Exercise objective → Your job here is to restate every record exactly, pictures excluded.

(Plain-text document sources)
____
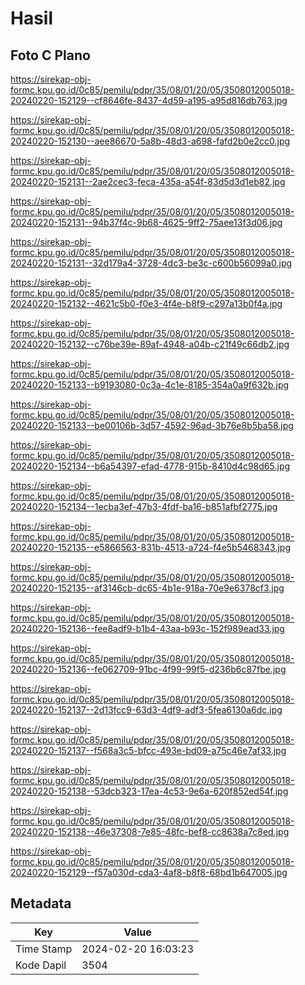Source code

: # Hasil

## Foto C Plano

https://sirekap-obj-formc.kpu.go.id/0c85/pemilu/pdpr/35/08/01/20/05/3508012005018-20240220-152129--cf8646fe-8437-4d59-a195-a95d816db763.jpg

https://sirekap-obj-formc.kpu.go.id/0c85/pemilu/pdpr/35/08/01/20/05/3508012005018-20240220-152130--aee86670-5a8b-48d3-a698-fafd2b0e2cc0.jpg

https://sirekap-obj-formc.kpu.go.id/0c85/pemilu/pdpr/35/08/01/20/05/3508012005018-20240220-152131--2ae2cec3-feca-435a-a54f-83d5d3d1eb82.jpg

https://sirekap-obj-formc.kpu.go.id/0c85/pemilu/pdpr/35/08/01/20/05/3508012005018-20240220-152131--94b37f4c-9b68-4625-9ff2-75aee13f3d06.jpg

https://sirekap-obj-formc.kpu.go.id/0c85/pemilu/pdpr/35/08/01/20/05/3508012005018-20240220-152131--32d179a4-3728-4dc3-be3c-c600b56099a0.jpg

https://sirekap-obj-formc.kpu.go.id/0c85/pemilu/pdpr/35/08/01/20/05/3508012005018-20240220-152132--4621c5b0-f0e3-4f4e-b8f9-c297a13b0f4a.jpg

https://sirekap-obj-formc.kpu.go.id/0c85/pemilu/pdpr/35/08/01/20/05/3508012005018-20240220-152132--c76be39e-89af-4948-a04b-c21f49c66db2.jpg

https://sirekap-obj-formc.kpu.go.id/0c85/pemilu/pdpr/35/08/01/20/05/3508012005018-20240220-152133--b9193080-0c3a-4c1e-8185-354a0a9f632b.jpg

https://sirekap-obj-formc.kpu.go.id/0c85/pemilu/pdpr/35/08/01/20/05/3508012005018-20240220-152133--be00106b-3d57-4592-96ad-3b76e8b5ba58.jpg

https://sirekap-obj-formc.kpu.go.id/0c85/pemilu/pdpr/35/08/01/20/05/3508012005018-20240220-152134--b6a54397-efad-4778-915b-8410d4c98d65.jpg

https://sirekap-obj-formc.kpu.go.id/0c85/pemilu/pdpr/35/08/01/20/05/3508012005018-20240220-152134--1ecba3ef-47b3-4fdf-ba16-b851afbf2775.jpg

https://sirekap-obj-formc.kpu.go.id/0c85/pemilu/pdpr/35/08/01/20/05/3508012005018-20240220-152135--e5866563-831b-4513-a724-f4e5b5468343.jpg

https://sirekap-obj-formc.kpu.go.id/0c85/pemilu/pdpr/35/08/01/20/05/3508012005018-20240220-152135--af3146cb-dc65-4b1e-918a-70e9e6378cf3.jpg

https://sirekap-obj-formc.kpu.go.id/0c85/pemilu/pdpr/35/08/01/20/05/3508012005018-20240220-152136--fee8adf9-b1b4-43aa-b93c-152f989ead33.jpg

https://sirekap-obj-formc.kpu.go.id/0c85/pemilu/pdpr/35/08/01/20/05/3508012005018-20240220-152136--fe062709-91bc-4f99-99f5-d236b6c87fbe.jpg

https://sirekap-obj-formc.kpu.go.id/0c85/pemilu/pdpr/35/08/01/20/05/3508012005018-20240220-152137--2d13fcc9-63d3-4df9-adf3-5fea6130a6dc.jpg

https://sirekap-obj-formc.kpu.go.id/0c85/pemilu/pdpr/35/08/01/20/05/3508012005018-20240220-152137--f568a3c5-bfcc-493e-bd09-a75c46e7af33.jpg

https://sirekap-obj-formc.kpu.go.id/0c85/pemilu/pdpr/35/08/01/20/05/3508012005018-20240220-152138--53dcb323-17ea-4c53-9e6a-620f852ed54f.jpg

https://sirekap-obj-formc.kpu.go.id/0c85/pemilu/pdpr/35/08/01/20/05/3508012005018-20240220-152138--46e37308-7e85-48fc-bef8-cc8638a7c8ed.jpg

https://sirekap-obj-formc.kpu.go.id/0c85/pemilu/pdpr/35/08/01/20/05/3508012005018-20240220-152129--f57a030d-cda3-4af8-b8f8-68bd1b647005.jpg


## Metadata

| Key        | Value               |
| ---------- | ------------------- |
| Time Stamp | 2024-02-20 16:03:23 |
| Kode Dapil | 3504                |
____
Exercise solution →
Source code

: # Hasil

## Foto C Plano

https://sirekap-obj-formc.kpu.go.id/0c85/pemilu/pdpr/35/08/01/20/05/3508012005018-20240220-152129--cf8646fe-8437-4d59-a195-a95d816db763.jpg

https://sirekap-obj-formc.kpu.go.id/0c85/pemilu/pdpr/35/08/01/20/05/3508012005018-20240220-152130--aee86670-5a8b-48d3-a698-fafd2b0e2cc0.jpg

https://sirekap-obj-formc.kpu.go.id/0c85/pemilu/pdpr/35/08/01/20/05/3508012005018-20240220-152131--2ae2cec3-feca-435a-a54f-83d5d3d1eb82.jpg

https://sirekap-obj-formc.kpu.go.id/0c85/pemilu/pdpr/35/08/01/20/05/3508012005018-20240220-152131--94b37f4c-9b68-4625-9ff2-75aee13f3d06.jpg

https://sirekap-obj-formc.kpu.go.id/0c85/pemilu/pdpr/35/08/01/20/05/3508012005018-20240220-152131--32d179a4-3728-4dc3-be3c-c600b56099a0.jpg

https://sirekap-obj-formc.kpu.go.id/0c85/pemilu/pdpr/35/08/01/20/05/3508012005018-20240220-152132--4621c5b0-f0e3-4f4e-b8f9-c297a13b0f4a.jpg

https://sirekap-obj-formc.kpu.go.id/0c85/pemilu/pdpr/35/08/01/20/05/3508012005018-20240220-152132--c76be39e-89af-4948-a04b-c21f49c66db2.jpg

https://sirekap-obj-formc.kpu.go.id/0c85/pemilu/pdpr/35/08/01/20/05/3508012005018-20240220-152133--b9193080-0c3a-4c1e-8185-354a0a9f632b.jpg

https://sirekap-obj-formc.kpu.go.id/0c85/pemilu/pdpr/35/08/01/20/05/3508012005018-20240220-152133--be00106b-3d57-4592-96ad-3b76e8b5ba58.jpg

https://sirekap-obj-formc.kpu.go.id/0c85/pemilu/pdpr/35/08/01/20/05/3508012005018-20240220-152134--b6a54397-efad-4778-915b-8410d4c98d65.jpg

https://sirekap-obj-formc.kpu.go.id/0c85/pemilu/pdpr/35/08/01/20/05/3508012005018-20240220-152134--1ecba3ef-47b3-4fdf-ba16-b851afbf2775.jpg

https://sirekap-obj-formc.kpu.go.id/0c85/pemilu/pdpr/35/08/01/20/05/3508012005018-20240220-152135--e5866563-831b-4513-a724-f4e5b5468343.jpg

https://sirekap-obj-formc.kpu.go.id/0c85/pemilu/pdpr/35/08/01/20/05/3508012005018-20240220-152135--af3146cb-dc65-4b1e-918a-70e9e6378cf3.jpg

https://sirekap-obj-formc.kpu.go.id/0c85/pemilu/pdpr/35/08/01/20/05/3508012005018-20240220-152136--fee8adf9-b1b4-43aa-b93c-152f989ead33.jpg

https://sirekap-obj-formc.kpu.go.id/0c85/pemilu/pdpr/35/08/01/20/05/3508012005018-20240220-152136--fe062709-91bc-4f99-99f5-d236b6c87fbe.jpg

https://sirekap-obj-formc.kpu.go.id/0c85/pemilu/pdpr/35/08/01/20/05/3508012005018-20240220-152137--2d13fcc9-63d3-4df9-adf3-5fea6130a6dc.jpg

https://sirekap-obj-formc.kpu.go.id/0c85/pemilu/pdpr/35/08/01/20/05/3508012005018-20240220-152137--f568a3c5-bfcc-493e-bd09-a75c46e7af33.jpg

https://sirekap-obj-formc.kpu.go.id/0c85/pemilu/pdpr/35/08/01/20/05/3508012005018-20240220-152138--53dcb323-17ea-4c53-9e6a-620f852ed54f.jpg

https://sirekap-obj-formc.kpu.go.id/0c85/pemilu/pdpr/35/08/01/20/05/3508012005018-20240220-152138--46e37308-7e85-48fc-bef8-cc8638a7c8ed.jpg

https://sirekap-obj-formc.kpu.go.id/0c85/pemilu/pdpr/35/08/01/20/05/3508012005018-20240220-152129--f57a030d-cda3-4af8-b8f8-68bd1b647005.jpg


## Metadata

| Key        | Value               |
| ---------- | ------------------- |
| Time Stamp | 2024-02-20 16:03:23 |
| Kode Dapil | 3504                |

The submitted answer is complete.